### Exercise description:
State the number of lines in these records that include the string "probability", and say nothing more.
━━━ Records provided
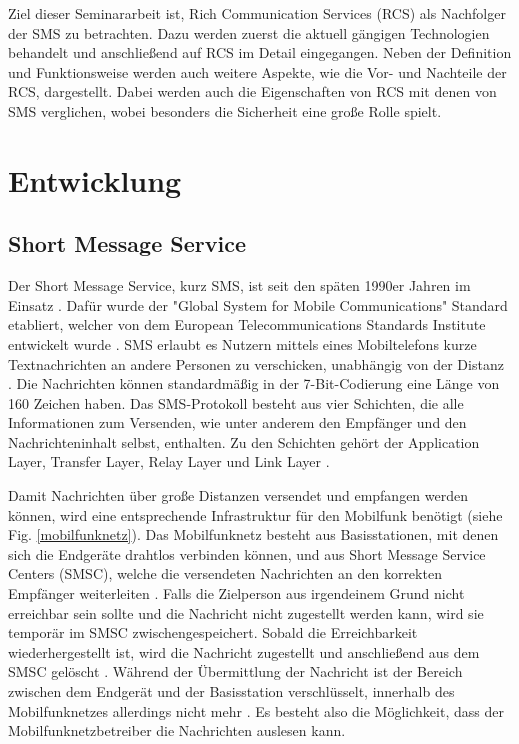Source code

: \documentclass[conference]{IEEEtran}
\begin{document}
Ziel dieser Seminararbeit ist, Rich Communication Services (RCS) als Nachfolger der SMS zu betrachten.
Dazu werden zuerst die aktuell gängigen Technologien behandelt und anschließend auf RCS im Detail eingegangen.
Neben der Definition und Funktionsweise werden auch weitere Aspekte, wie die Vor- und Nachteile der RCS, dargestellt.
Dabei werden auch die Eigenschaften von RCS mit denen von SMS verglichen, wobei besonders die Sicherheit eine große Rolle spielt.

\section{Entwicklung}

\subsection{Short Message Service}

Der Short Message Service, kurz SMS, ist seit den späten 1990er Jahren im Einsatz \cite{sendoutsms}.
Dafür wurde der "Global System for Mobile Communications" Standard etabliert, welcher von dem European Telecommunications Standards Institute entwickelt wurde \cite{smshow}.
SMS erlaubt es Nutzern mittels eines Mobiltelefons kurze Textnachrichten an andere Personen zu verschicken, unabhängig von der Distanz \cite{sendoutsms}.
Die Nachrichten können standardmäßig in der 7-Bit-Codierung eine Länge von 160 Zeichen haben.
Das SMS-Protokoll besteht aus vier Schichten, die alle Informationen zum Versenden, wie unter anderem den Empfänger und den Nachrichteninhalt selbst, enthalten.
Zu den Schichten gehört der Application Layer, Transfer Layer, Relay Layer und Link Layer \cite{smshow}.

Damit Nachrichten über große Distanzen versendet und empfangen werden können, wird eine entsprechende Infrastruktur für den Mobilfunk benötigt (siehe Fig. \ref{mobilfunknetz}).
Das Mobilfunknetz besteht aus Basisstationen, mit denen sich die Endgeräte drahtlos verbinden können, und aus Short Message Service Centers (SMSC), welche die versendeten Nachrichten an den korrekten Empfänger weiterleiten \cite{sendoutsms}.
Falls die Zielperson aus irgendeinem Grund nicht erreichbar sein sollte und die Nachricht nicht zugestellt werden kann, wird sie temporär im SMSC zwischengespeichert. Sobald die Erreichbarkeit wiederhergestellt ist, wird die Nachricht zugestellt und anschließend aus dem SMSC gelöscht \cite{smshow}.
Während der Übermittlung der Nachricht ist der Bereich zwischen dem Endgerät und der Basisstation verschlüsselt, innerhalb des Mobilfunknetzes allerdings nicht mehr \cite{sendoutsms}. Es besteht also die Möglichkeit, dass der Mobilfunknetzbetreiber die Nachrichten auslesen kann.
\end{document}
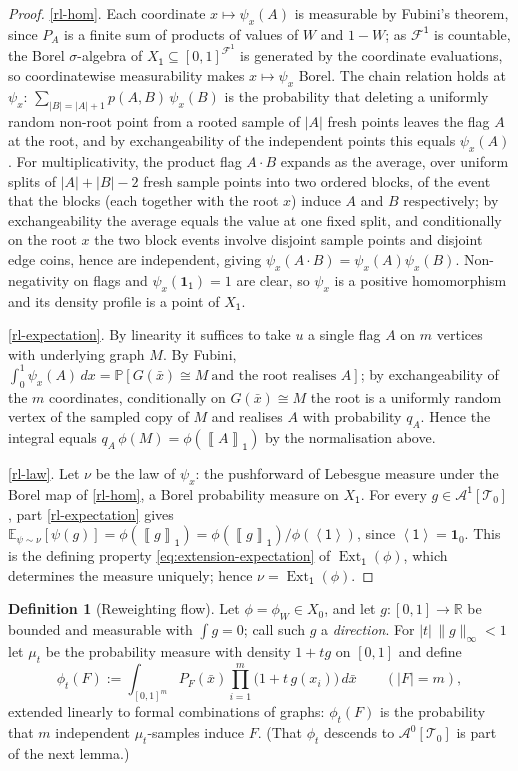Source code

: \documentclass[11pt]{article}
\theoremstyle{definition}
\newtheorem{definition}[definition]{Definition}
\newcommand{\R}{\mathbb{R}}
\newcommand{\E}{\mathbb{E}}
\newcommand{\Prob}{\mathbb{P}}
\newcommand{\A}{\mathcal{A}}
\newcommand{\F}{\mathcal{F}}
\newcommand{\T}{\mathcal{T}}
\newcommand{\Ext}{\operatorname{Ext}}
\newcommand{\brak}[1]{\left\langle #1\right\rangle}
\newcommand{\avg}[2]{\left\llbracket #1 \right\rrbracket_{#2}}
\newcommand{\one}{\mathbf 1}
\newcommand{\vtype}{\mathsf{1}}
\begin{document}
\begin{proof}
\ref{rl-hom}.  Each coordinate $x\mapsto\psi_x(A)$ is measurable by Fubini's theorem,
since $P_A$ is a finite sum of products of values of $W$ and $1-W$; as
$\F^{\vtype}$ is countable, the Borel $\sigma$-algebra of
$X_\vtype\subseteq[0,1]^{\F^{\vtype}}$ is generated by the coordinate evaluations, so
coordinatewise measurability makes $x\mapsto\psi_x$ Borel.  The chain relation holds
at $\psi_x$: $\sum_{|B|=|A|+1}p(A,B)\,\psi_x(B)$ is the probability that deleting a
uniformly random non-root point from a rooted sample of $|A|$ fresh points leaves the
flag $A$ at the root, and by exchangeability of the independent points this equals
$\psi_x(A)$.  For multiplicativity, the product flag $A\cdot B$ expands as the
average, over uniform splits of $|A|+|B|-2$ fresh sample points into two ordered
blocks, of the event that the blocks (each together with the root $x$) induce $A$ and
$B$ respectively; by exchangeability the average equals the value at one fixed split,
and conditionally on the root $x$ the two block events involve disjoint sample points
and disjoint edge coins, hence are independent, giving
$\psi_x(A\cdot B)=\psi_x(A)\psi_x(B)$.  Non-negativity on flags and
$\psi_x(\one_\vtype)=1$ are clear, so $\psi_x$ is a positive homomorphism and its
density profile is a point of $X_\vtype$.

\ref{rl-expectation}.  By linearity it suffices to take $u$ a single flag $A$ on $m$
vertices with underlying graph $M$.  By Fubini,
$\int_0^1\psi_x(A)\,dx=\Prob[G(\bar x)\cong M\ \text{and the root realises }A]$; by
exchangeability of the $m$ coordinates, conditionally on $G(\bar x)\cong M$ the root
is a uniformly random vertex of the sampled copy of $M$ and realises $A$ with
probability $q_A$.  Hence the integral equals
$q_A\,\phi(M)=\phi(\avg{A}{\vtype})$ by the normalisation above.

\ref{rl-law}.  Let $\nu$ be the law of $\psi_x$: the pushforward of Lebesgue measure
under the Borel map of \ref{rl-hom}, a Borel probability measure on $X_\vtype$.  For
every $g\in\A^{\vtype}[\T_0]$, part \ref{rl-expectation} gives
$\E_{\psi\sim\nu}[\psi(g)]=\phi(\avg{g}{\vtype})=\phi(\avg{g}{\vtype})/\phi(\brak\vtype)$,
since $\brak\vtype=\one_0$.  This is the defining property
\eqref{eq:extension-expectation} of $\Ext_{\vtype}(\phi)$, which determines the measure
uniquely; hence $\nu=\Ext_{\vtype}(\phi)$.
\end{proof}

\begin{definition}[Reweighting flow]\label{def:reweighting}
Let $\phi=\phi_W\in X_0$, and let $g\colon[0,1]\to\R$ be bounded and measurable with
$\int g=0$; call such $g$ a \emph{direction}.  For $|t|\,\|g\|_\infty<1$ let $\mu_t$ be
the probability measure with density $1+tg$ on $[0,1]$ and define
\[
  \phi_t(F):=\int_{[0,1]^m}P_F(\bar x)\prod_{i=1}^m\bigl(1+t\,g(x_i)\bigr)\,d\bar x
  \qquad(|F|=m),
\]
extended linearly to formal combinations of graphs: $\phi_t(F)$ is the probability
that $m$ independent $\mu_t$-samples induce $F$.  (That $\phi_t$ descends to
$\A^0[\T_0]$ is part of the next lemma.)
\end{definition}
\end{document}
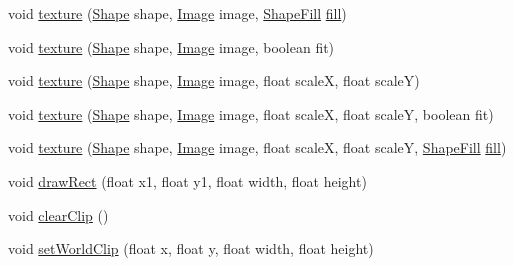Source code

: \begin{DoxyCompactItemize}
\item 
void \mbox{\hyperlink{classorg_1_1newdawn_1_1slick_1_1_graphics_aacd46e4c18d1aedcf0e15a70ec4e0757}{texture}} (\mbox{\hyperlink{classorg_1_1newdawn_1_1slick_1_1geom_1_1_shape}{Shape}} shape, \mbox{\hyperlink{classorg_1_1newdawn_1_1slick_1_1_image}{Image}} image, \mbox{\hyperlink{interfaceorg_1_1newdawn_1_1slick_1_1_shape_fill}{Shape\+Fill}} \mbox{\hyperlink{classorg_1_1newdawn_1_1slick_1_1_graphics_a7c694d58339cd5e41270cb46aa52929c}{fill}})
\item 
void \mbox{\hyperlink{classorg_1_1newdawn_1_1slick_1_1_graphics_aa10510cdb86ee77083d4604844a62408}{texture}} (\mbox{\hyperlink{classorg_1_1newdawn_1_1slick_1_1geom_1_1_shape}{Shape}} shape, \mbox{\hyperlink{classorg_1_1newdawn_1_1slick_1_1_image}{Image}} image, boolean fit)
\item 
void \mbox{\hyperlink{classorg_1_1newdawn_1_1slick_1_1_graphics_a787c1040d15f2fe37b4594dacf9e4b4a}{texture}} (\mbox{\hyperlink{classorg_1_1newdawn_1_1slick_1_1geom_1_1_shape}{Shape}} shape, \mbox{\hyperlink{classorg_1_1newdawn_1_1slick_1_1_image}{Image}} image, float scaleX, float scaleY)
\item 
void \mbox{\hyperlink{classorg_1_1newdawn_1_1slick_1_1_graphics_aa8c82b28963ffc78ff16c374f92731b7}{texture}} (\mbox{\hyperlink{classorg_1_1newdawn_1_1slick_1_1geom_1_1_shape}{Shape}} shape, \mbox{\hyperlink{classorg_1_1newdawn_1_1slick_1_1_image}{Image}} image, float scaleX, float scaleY, boolean fit)
\item 
void \mbox{\hyperlink{classorg_1_1newdawn_1_1slick_1_1_graphics_aae178cb272144bb863741ca475f7f14d}{texture}} (\mbox{\hyperlink{classorg_1_1newdawn_1_1slick_1_1geom_1_1_shape}{Shape}} shape, \mbox{\hyperlink{classorg_1_1newdawn_1_1slick_1_1_image}{Image}} image, float scaleX, float scaleY, \mbox{\hyperlink{interfaceorg_1_1newdawn_1_1slick_1_1_shape_fill}{Shape\+Fill}} \mbox{\hyperlink{classorg_1_1newdawn_1_1slick_1_1_graphics_a7c694d58339cd5e41270cb46aa52929c}{fill}})
\item 
void \mbox{\hyperlink{classorg_1_1newdawn_1_1slick_1_1_graphics_a8ee4ef6a2e90cdd55f376429b7753d52}{draw\+Rect}} (float x1, float y1, float width, float height)
\item 
void \mbox{\hyperlink{classorg_1_1newdawn_1_1slick_1_1_graphics_a9e08c31449d2021836928b18daee5083}{clear\+Clip}} ()
\item 
void \mbox{\hyperlink{classorg_1_1newdawn_1_1slick_1_1_graphics_a9239d1442a3ccdda9880e0a798c6494a}{set\+World\+Clip}} (float x, float y, float width, float height)

\end{DoxyCompactItemize}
━━━━━━
### The answer:
5